Re: Can you give me an example that motivates the need for extraEscapedCharacters please?

Beckerle, Mike Tue, 01 Jun 2021 07:36:49 -0700

Re: your hokey example, it's not so hokey.

It is perfectly ok and really common, for a schema to accept data that it will 
specifically not reproduce on unparsing. For example, so as to properly accept 
multiple older versions of a data format, but on unparsing, to produce only the 
new version. I'd say this is far more common than not. We can call this the 
"accept legacy, create modern" principle for data formats.


The input/output matching requirement is uniquely from cybersecurity from my 
experience. No other system I've seen has this requirement.

Consider a database. It takes in data from transactions and or bulk loading. 
Output of data is by exporting the results of queries. These are uncorrelated 
sets of data, and this whole notion that the output and input data formats 
somehow "match" is simply nonexistent.





________________________________
From: Roger L Costello <coste...@mitre.org>
Sent: Tuesday, June 1, 2021 9:36 AM
To: users@daffodil.apache.org <users@daffodil.apache.org>
Subject: RE: Can you give me an example that motivates the need for 
extraEscapedCharacters please?


Hey Mike,



Is the a good or hokey use of the extraEscapedCharacter property?
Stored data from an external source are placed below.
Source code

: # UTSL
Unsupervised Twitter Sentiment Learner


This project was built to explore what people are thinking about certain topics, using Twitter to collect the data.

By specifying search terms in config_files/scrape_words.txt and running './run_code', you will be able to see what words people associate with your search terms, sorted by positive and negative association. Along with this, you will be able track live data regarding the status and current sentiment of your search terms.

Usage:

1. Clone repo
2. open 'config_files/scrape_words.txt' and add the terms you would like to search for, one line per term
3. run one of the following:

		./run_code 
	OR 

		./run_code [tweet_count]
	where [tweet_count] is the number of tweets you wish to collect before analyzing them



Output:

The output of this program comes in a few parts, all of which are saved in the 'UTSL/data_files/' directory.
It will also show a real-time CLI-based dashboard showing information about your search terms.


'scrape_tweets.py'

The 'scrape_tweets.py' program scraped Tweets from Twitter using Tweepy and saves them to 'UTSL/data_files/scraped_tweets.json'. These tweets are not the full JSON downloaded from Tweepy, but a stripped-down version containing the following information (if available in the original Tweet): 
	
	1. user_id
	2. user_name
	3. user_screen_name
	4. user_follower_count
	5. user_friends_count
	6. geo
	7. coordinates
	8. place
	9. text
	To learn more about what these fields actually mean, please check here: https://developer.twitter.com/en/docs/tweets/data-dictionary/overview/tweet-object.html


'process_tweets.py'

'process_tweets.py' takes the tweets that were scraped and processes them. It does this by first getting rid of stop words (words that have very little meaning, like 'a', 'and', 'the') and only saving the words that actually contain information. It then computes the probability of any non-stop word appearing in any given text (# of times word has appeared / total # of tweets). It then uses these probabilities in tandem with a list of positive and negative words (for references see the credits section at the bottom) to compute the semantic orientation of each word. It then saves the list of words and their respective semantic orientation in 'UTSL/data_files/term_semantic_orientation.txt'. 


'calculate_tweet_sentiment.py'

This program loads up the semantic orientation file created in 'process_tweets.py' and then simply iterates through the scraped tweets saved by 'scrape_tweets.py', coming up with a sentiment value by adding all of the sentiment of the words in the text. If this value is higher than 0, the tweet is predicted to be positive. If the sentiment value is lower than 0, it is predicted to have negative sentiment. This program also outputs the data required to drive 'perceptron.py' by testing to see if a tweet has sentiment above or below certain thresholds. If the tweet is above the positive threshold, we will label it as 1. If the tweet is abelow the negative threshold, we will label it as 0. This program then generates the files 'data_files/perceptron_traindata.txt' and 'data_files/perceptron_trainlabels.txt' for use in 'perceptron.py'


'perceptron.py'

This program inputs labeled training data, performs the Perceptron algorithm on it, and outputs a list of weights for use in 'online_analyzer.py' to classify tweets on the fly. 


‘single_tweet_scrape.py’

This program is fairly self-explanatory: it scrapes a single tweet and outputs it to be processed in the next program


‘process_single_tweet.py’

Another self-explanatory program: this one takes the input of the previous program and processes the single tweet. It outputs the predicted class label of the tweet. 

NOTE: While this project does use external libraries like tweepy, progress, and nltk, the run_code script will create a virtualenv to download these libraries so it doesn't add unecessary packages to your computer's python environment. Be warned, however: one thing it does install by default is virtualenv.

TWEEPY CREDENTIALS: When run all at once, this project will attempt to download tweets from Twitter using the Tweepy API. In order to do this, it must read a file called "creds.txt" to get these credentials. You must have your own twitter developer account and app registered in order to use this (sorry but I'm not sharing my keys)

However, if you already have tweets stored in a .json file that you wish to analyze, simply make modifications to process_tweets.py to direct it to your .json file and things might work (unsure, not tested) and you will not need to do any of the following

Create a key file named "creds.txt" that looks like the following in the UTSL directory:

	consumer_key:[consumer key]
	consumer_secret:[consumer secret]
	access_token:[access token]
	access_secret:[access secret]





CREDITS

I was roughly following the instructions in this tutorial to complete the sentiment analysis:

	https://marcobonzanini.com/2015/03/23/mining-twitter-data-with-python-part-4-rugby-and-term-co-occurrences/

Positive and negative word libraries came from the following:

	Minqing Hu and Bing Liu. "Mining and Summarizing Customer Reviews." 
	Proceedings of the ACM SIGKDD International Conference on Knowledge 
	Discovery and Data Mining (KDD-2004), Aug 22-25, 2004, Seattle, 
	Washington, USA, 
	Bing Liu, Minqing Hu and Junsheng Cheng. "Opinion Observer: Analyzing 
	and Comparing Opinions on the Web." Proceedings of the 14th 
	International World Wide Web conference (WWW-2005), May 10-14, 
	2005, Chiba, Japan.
----------------------------------------------------------

For example, a data format specifies that instances contain a label followed by 
a value, with a colon separator. Here is an instance of the data format:



     Quote: Four score and seven years ago our fathers brought
     forth on this continent a new nation, conceived in Liberty,
     and dedicated to the proposition that all men are created equal.
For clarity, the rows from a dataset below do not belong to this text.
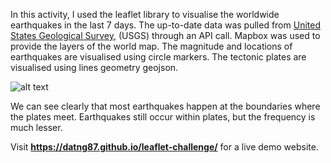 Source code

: In this activity, I used the leaflet library to visualise the worldwide earthquakes in the last 7 days. The up-to-date data was pulled from [United States Geological Survey](https://earthquake.usgs.gov/earthquakes/feed/v1.0/geojson.php), (USGS) through an API call. Mapbox was used to provide the layers of the world map. The magnitude and locations of earthquakes are visualised using circle markers. The tectonic plates are visualised using lines geometry geojson.

![alt text](images/leaflet.gif)

We can see clearly that most earthquakes happen at the boundaries where the plates meet. Earthquakes still occur within plates, but the frequency is much lesser.

Visit **https://datng87.github.io/leaflet-challenge/** for a live demo website.
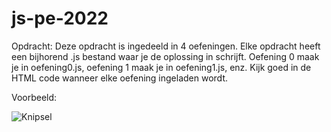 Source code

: # js-pe-2022
Opdracht: Deze opdracht is ingedeeld in 4 oefeningen. Elke opdracht heeft een bijhorend .js bestand waar
je de oplossing in schrijft. Oefening 0 maak je in oefening0.js, oefening 1 maak je in
oefening1.js, enz. Kijk goed in de HTML code wanneer elke oefening ingeladen wordt.

Voorbeeld:

![Knipsel](https://user-images.githubusercontent.com/82269000/162575154-64794d91-8bf6-4805-a6eb-15773556cd54.JPG)
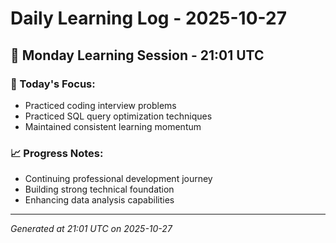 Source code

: # Daily Learning Log - 2025-10-27

## 📅 Monday Learning Session - 21:01 UTC

### 🎯 Today's Focus:
- Practiced coding interview problems
- Practiced SQL query optimization techniques
- Maintained consistent learning momentum

### 📈 Progress Notes:
- Continuing professional development journey
- Building strong technical foundation
- Enhancing data analysis capabilities

---
*Generated at 21:01 UTC on 2025-10-27*
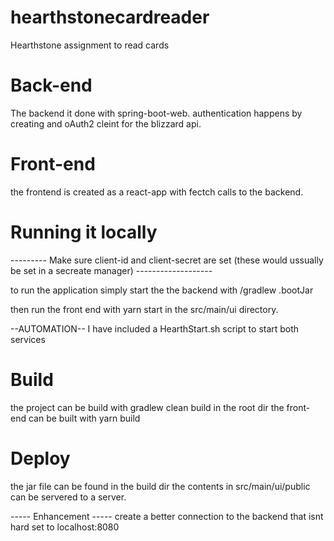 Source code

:# hearthstonecardreader
Hearthstone assignment to read cards

# Back-end
The backend it done with spring-boot-web. authentication happens by creating and oAuth2 cleint for the blizzard api.

# Front-end
the frontend is created as a react-app with fectch calls to the backend.

# Running it locally

--------- Make sure client-id and client-secret are set  (these would ussually be set in a secreate manager) -------------------

to run the application simply start the the backend with /gradlew .bootJar

then run the front end with yarn start in the src/main/ui directory.

--AUTOMATION-- I have included a HearthStart.sh script to start both services

# Build
the project can be build with gradlew clean build in the root dir
the front-end can be built with yarn build 

# Deploy
the jar file can be found in the build dir
the contents in src/main/ui/public can be servered to a server.

----- Enhancement -----
create a better connection to the backend that isnt hard set to localhost:8080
To show that a value extends onto another line we want the unparser to precede 
the linefeeds in the value with backslashes. We accomplish this using 
extraEscapedCharacters = %LF;. Here is the instance after unparsing:



     Quote: Four score and seven years ago our fathers brought \
    forth on this continent a new nation, conceived in Liberty, \
    and dedicated to the proposition that all men are created equal.
----------------------------------------------------------

The question that enters my mind with that example is: Why would you want the 
output (from unparsing) to be different than the input? I am thinking that that 
is typically undesirable. For that reason, I am thinking the example is hokey. 
Do you agree?



/Roger



From: Roger L Costello <coste...@mitre.org>
Sent: Tuesday, June 1, 2021 8:41 AM
To: users@daffodil.apache.org
Subject: RE: Can you give me an example that motivates the need for 
extraEscapedCharacters please?



Also, I just discovered:



For property dfdl:extraEscapedCharacters the length of string must be exactly 1 
character.



So CRLF cannot be the value of extraEscapedCharacter, right?



/Roger



From: Roger L Costello <coste...@mitre.org<mailto:coste...@mitre.org>>
Sent: Tuesday, June 1, 2021 8:36 AM
To: users@daffodil.apache.org<mailto:users@daffodil.apache.org>
Subject: Re: Can you give me an example that motivates the need for 
extraEscapedCharacters please?



Hi Mike,



Sorry for the delay in responding. I am finally getting around to digging into 
the example you provided on extraEscapedCharacters.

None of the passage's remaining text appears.